Mediocrity. Most of us know that feeling: that however good you are at something you know that someone, somewhere is indefinitely superior, absolutely brilliant at it, in that particular way that is both apparent after just a glance and yet undefinable. Unless that one is you, of course. Mediocrity glorified: this would be the two-word definition of the contemporary art scene for Jonathan. His arrogance fits his persona, as we learn that he was indeed one of the best, if not the best, the King. Even after four years of silence he is recognised and admired when he makes an appearance in the art circles that his former college classmates frequent.
It is puzzling to think that, in such conditions, he should hate that environment so much, to the point of retiring to a life that offers him no satisfaction. The question “Why?” spontaneously crops up in the reader’s mind repeatedly, and mostly remains unsatisfied. Silkwood manages to draw a powerful character that we can only fully appreciate in his entirety after the last page is turned. Then, a complex human being appears; and his sad, bitter story. Despite all his boasting, cutting humour and strong opinions the picture of Jonathan that emerges is one of deep insecurity; not the superficial kind, but the struggle of a man unable to hold on to anything good that he possesses.
The rare moments of human compassion and kindness in the book, very powerfully delivered by Silkwood, involve people at the fringe of society; the author manages, through Jonathan’s eyes, to paint a dark world, almost without us noticing.

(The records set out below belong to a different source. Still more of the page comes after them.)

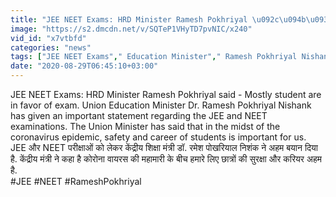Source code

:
 ```yaml
---
title: "JEE NEET Exams: HRD Minister Ramesh Pokhriyal \u092c\u094b\u0932\u0947- \u091c\u094d\u092f\u093e\u0926\u093e\u0924\u0930 \u091b\u093e\u0924\u094d\u0930 \u091a\u093e\u0939\u0924\u0947 \u0939\u0948\u0902 \u092a\u0930\u0940\u0915\u094d\u0937\u093e \u0935\u0928\u0907\u0902\u0921\u093f\u092f\u093e \u0939\u093f\u0902\u0926\u0940"
image: "https://s2.dmcdn.net/v/SQTeP1VHyTD7pvNIC/x240"
vid_id: "x7vtbfd"
categories: "news"
tags: ["JEE NEET Exams"," Education Minister"," Ramesh Pokhriyal Nishank"]
date: "2020-08-29T06:45:10+03:00"
---
```

JEE NEET Exams: HRD Minister Ramesh Pokhriyal said - Mostly student are in favor of exam. Union Education Minister Dr. Ramesh Pokhriyal Nishank has given an important statement regarding the JEE and NEET examinations. The Union Minister has said that in the midst of the coronavirus epidemic, safety and career of students is important for us.    <br>JEE और NEET परीक्षाओं को लेकर केंद्रीय शिक्षा मंत्री डॉ. रमेश पोखरियाल निशंक ने अहम बयान दिया है. केंद्रीय मंत्री ने कहा है कोरोना वायरस की महामारी के बीच हमारे लिए छात्रों की सुरक्षा और करियर अहम है.    <br>#JEE #NEET #RameshPokhriyal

If it is not art it is love, and the prospect of a life spent with a woman and their child. The artist too-brilliant-to-risk-mediocrity prefers anonymity (a word that comes up a lot) and “the shit end of the stick”. He doesn’t want to be part of the fake world of private views and glossed up appearances; he wants to find “in the mundane the fantastic”; he chooses the low-lives instead, and he ends up one of them, drunk all day every day, losing contact with his people, his friends, his love and his child. One cannot help but think that the scorn Jonathan feels is unjustified. It is more of an internal fight than anything else. His lonely bitterness and self-destructive impulses take over completely as he tries to erase himself from the world. And just when he is about to pull himself out of it, someone else does the job for him.
It would be unfair to reduce the novel to this psychological reading. It is classically post-modern, attacking the superficiality and attachment to appearance of modern society. The rare moments of human compassion and kindness in the book, very powerfully delivered by Silkwood, involve people at the fringe of society; the author manages, through Jonathan’s eyes, to paint a dark world, almost without us noticing. The story is told slowly, in a brusque and direct way. The use of the second person engages the reader and the book feels like a confession, a painful trickle of memories and feelings.
The “King” is not without flaws, such as the lack of development of some of the themes introduced, and the predictability of the ending, which felt as inevitable as it was foregone. It remains however a great effort by a young author. As the first volume of a trilogy, King of the Jungle certainly holds good promises for the following books, where hopefully the room for improvement available will be made use of.